To global seed or not to global seed

Cenk_Gundogan1 · 7 March 2017 23:18

Dear RIOTers,

for quite some time now we have semi-active discussions (mostly on GitHub) about various PRNG and seeding concepts. In this mail I merely want to focus on the scope of our PRNG implementations' seeds/states.

Currently, all function calls in our PRNG implementations and the abstraction layer `sys/random` do *not* allow to pass a custom state. This means, there is *one* global state, that is overwritten with successive calls to `random_init()`, not necessarily from the same thread. At the moment, `auto_init` is the only instance, that calls `random_init` (albeit with `0`, but this is another story). So everything seems to be OK for now (?), but will it stay this way? In the current state, and to guarantee deterministic PRNG sequences, all calls to `random_init()` *must* be ignored, but not the first. Of course, this can be done in various ways ..

1) we can define it as BCP to *not* use `random_init()` if `auto_init` is used => it's hard to guarantee a one-time call to `random_init()` as human do surely err (especially if several nested modules are involved).

2) check within `random_init()` for an unitialized state and only initialize if such a state is prevalent. Ignore the call to `random_init()` if the PRNG was initialized before. => this introduces a further check that is done with each call to `random_init()` and feigns to the user a freshly initialized PRNG.

In contrast to the current procedure of having a global state, we rather should opt to allow local states for each thread (not excluding a global state). Although I have no special use case in mind at the moment, I believe that it should be possible to let user applications initialize "their own PRNG" to produce deterministic sequences. With the current approach, the sequence of our PRNG is shared with all available threads. This means, a user application would share the sequence with the network stack's NDP, RPL, TCP, ... implementations.
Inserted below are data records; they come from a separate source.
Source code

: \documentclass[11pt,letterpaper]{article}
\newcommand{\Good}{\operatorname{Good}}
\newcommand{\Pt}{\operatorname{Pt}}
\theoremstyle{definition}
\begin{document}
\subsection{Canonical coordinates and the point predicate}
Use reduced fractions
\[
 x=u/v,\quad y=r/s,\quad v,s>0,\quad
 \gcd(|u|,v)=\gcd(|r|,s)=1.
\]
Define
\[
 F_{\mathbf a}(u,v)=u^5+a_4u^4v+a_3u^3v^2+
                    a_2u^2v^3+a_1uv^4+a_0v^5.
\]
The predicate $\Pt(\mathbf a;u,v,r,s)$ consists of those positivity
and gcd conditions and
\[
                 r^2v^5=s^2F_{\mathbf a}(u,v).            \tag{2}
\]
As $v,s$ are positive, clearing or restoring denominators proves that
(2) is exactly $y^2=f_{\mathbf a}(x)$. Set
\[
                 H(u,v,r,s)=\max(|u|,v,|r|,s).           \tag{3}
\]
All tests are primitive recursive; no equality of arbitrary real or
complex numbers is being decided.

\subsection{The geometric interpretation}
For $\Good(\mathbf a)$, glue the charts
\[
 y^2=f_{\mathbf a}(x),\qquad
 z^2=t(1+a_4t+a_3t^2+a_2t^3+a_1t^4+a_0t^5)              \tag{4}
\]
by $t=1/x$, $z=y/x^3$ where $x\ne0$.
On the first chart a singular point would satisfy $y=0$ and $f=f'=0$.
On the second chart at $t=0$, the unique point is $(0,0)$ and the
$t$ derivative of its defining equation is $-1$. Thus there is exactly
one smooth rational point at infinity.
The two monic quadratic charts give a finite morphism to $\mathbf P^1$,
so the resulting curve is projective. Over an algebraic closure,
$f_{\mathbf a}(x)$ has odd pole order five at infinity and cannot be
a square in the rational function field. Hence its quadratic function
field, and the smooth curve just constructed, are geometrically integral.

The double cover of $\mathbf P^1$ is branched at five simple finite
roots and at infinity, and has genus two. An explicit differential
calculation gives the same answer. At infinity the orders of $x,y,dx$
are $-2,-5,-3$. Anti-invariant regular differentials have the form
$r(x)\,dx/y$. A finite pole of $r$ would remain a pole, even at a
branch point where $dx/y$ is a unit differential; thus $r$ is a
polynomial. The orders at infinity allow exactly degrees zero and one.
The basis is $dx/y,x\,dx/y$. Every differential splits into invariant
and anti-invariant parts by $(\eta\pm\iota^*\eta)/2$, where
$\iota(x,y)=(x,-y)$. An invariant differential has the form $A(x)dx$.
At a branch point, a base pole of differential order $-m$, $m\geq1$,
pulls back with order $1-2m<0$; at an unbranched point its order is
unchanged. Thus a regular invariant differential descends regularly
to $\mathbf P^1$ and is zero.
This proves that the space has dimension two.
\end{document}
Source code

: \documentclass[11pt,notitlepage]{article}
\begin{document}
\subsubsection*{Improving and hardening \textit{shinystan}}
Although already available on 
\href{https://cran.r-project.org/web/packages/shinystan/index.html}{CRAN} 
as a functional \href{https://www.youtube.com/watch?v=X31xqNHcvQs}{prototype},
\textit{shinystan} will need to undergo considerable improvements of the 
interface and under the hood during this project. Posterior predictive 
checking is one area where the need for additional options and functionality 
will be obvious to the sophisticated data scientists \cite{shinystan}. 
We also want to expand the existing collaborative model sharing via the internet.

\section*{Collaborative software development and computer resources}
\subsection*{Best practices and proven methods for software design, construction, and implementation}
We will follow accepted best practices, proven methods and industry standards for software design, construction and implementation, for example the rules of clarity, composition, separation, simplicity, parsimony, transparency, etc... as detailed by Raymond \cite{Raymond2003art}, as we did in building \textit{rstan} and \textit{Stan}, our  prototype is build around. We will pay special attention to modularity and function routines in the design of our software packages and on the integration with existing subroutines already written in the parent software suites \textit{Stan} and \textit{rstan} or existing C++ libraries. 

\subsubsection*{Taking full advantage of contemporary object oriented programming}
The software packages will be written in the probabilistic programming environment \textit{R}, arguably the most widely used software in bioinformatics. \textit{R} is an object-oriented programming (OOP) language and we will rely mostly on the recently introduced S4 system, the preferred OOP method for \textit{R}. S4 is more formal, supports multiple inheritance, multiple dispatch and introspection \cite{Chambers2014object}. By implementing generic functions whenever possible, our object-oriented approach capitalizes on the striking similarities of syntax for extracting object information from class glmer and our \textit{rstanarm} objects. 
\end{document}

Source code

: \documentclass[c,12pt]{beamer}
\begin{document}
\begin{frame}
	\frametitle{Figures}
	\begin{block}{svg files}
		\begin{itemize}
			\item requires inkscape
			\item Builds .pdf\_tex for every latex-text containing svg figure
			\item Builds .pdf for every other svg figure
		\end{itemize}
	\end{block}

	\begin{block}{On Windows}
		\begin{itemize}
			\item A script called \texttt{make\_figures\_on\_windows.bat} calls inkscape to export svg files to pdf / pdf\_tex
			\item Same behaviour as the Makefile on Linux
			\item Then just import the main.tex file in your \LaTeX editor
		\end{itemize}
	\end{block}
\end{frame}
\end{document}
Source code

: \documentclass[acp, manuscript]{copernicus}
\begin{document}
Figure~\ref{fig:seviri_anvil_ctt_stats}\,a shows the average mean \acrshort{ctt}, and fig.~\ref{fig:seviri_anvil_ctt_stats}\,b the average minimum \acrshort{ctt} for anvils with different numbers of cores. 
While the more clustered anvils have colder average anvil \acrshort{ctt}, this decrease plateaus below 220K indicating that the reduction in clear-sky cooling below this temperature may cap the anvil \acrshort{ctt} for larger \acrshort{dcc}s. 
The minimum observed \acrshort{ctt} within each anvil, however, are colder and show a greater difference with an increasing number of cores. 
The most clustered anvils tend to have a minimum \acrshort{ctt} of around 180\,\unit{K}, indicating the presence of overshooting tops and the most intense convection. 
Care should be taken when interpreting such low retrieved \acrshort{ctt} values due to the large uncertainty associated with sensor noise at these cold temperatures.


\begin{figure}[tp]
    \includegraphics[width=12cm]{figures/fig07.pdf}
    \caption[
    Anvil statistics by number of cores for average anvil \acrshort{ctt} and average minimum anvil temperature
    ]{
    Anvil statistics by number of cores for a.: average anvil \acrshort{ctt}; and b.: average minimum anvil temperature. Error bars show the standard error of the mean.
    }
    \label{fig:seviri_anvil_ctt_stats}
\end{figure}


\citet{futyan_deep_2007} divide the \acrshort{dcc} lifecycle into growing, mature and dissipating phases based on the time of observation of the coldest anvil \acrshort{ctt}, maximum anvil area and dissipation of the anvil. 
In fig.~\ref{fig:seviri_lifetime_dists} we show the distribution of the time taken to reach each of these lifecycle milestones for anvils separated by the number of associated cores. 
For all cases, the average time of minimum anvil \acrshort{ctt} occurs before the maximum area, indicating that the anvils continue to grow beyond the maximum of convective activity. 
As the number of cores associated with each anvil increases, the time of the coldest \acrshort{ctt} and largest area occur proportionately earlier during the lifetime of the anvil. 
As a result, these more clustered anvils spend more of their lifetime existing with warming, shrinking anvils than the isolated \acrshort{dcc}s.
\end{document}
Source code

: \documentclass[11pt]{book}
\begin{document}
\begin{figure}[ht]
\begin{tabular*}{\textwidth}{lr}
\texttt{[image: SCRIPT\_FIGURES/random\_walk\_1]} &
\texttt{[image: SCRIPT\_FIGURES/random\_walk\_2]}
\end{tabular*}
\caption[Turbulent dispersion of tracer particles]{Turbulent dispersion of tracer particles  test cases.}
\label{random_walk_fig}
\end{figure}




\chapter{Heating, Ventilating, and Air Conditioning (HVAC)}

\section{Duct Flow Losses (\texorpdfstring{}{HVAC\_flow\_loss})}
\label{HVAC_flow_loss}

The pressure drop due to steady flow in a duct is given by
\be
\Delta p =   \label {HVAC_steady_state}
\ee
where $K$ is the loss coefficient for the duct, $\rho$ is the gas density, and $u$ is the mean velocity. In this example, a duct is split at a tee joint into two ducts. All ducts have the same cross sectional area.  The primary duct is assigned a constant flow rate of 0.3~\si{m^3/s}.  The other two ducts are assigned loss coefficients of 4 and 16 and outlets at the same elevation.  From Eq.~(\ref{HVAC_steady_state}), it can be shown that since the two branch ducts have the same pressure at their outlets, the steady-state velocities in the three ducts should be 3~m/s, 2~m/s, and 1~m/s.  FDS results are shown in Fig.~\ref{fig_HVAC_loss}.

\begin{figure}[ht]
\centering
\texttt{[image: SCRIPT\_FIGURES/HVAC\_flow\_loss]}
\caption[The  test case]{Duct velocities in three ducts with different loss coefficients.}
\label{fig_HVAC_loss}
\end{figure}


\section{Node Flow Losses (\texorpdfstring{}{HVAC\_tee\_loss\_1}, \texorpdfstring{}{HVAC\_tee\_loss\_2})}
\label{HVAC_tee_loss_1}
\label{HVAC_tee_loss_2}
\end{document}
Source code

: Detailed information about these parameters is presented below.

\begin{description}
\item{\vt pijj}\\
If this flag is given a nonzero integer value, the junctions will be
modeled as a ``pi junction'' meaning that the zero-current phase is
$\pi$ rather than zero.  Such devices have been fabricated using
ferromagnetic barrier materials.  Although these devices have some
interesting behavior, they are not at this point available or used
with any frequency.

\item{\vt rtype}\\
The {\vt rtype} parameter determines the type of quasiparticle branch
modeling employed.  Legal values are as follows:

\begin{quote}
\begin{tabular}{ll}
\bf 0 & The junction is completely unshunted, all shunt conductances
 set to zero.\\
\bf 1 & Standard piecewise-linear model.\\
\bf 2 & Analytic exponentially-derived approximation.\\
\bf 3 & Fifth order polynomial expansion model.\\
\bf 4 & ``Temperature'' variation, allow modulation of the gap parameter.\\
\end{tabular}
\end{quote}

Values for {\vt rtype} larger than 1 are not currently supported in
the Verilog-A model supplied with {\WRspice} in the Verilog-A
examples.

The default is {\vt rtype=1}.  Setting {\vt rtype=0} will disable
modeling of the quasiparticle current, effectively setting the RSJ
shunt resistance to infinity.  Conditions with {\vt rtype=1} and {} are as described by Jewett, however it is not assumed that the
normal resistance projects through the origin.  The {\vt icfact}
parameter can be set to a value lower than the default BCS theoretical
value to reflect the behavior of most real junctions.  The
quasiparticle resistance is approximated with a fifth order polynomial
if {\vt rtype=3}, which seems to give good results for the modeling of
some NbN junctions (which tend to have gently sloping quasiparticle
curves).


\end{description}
IMO, our random API needs to be extended to provide function definitions that also allow the passing of local seed states. However, different PRNGs use different kind / different numbers of seeds. A "local scope" seed struct would need to encapsulate enough information to be usable with all PRNGs; and that's the part that deserves some thinking.

What is your opinion on having / allowing local scope seed states?

Cheers, Cenk

Kaspar · 8 March 2017 08:09

Hey,

we rather should opt to allow local states for each thread (not excluding a global state).

Interesting. Up to now our trouble with RNGs was mostly on how to make them more random. Now we're trying to make them predictable. What's your use case for that?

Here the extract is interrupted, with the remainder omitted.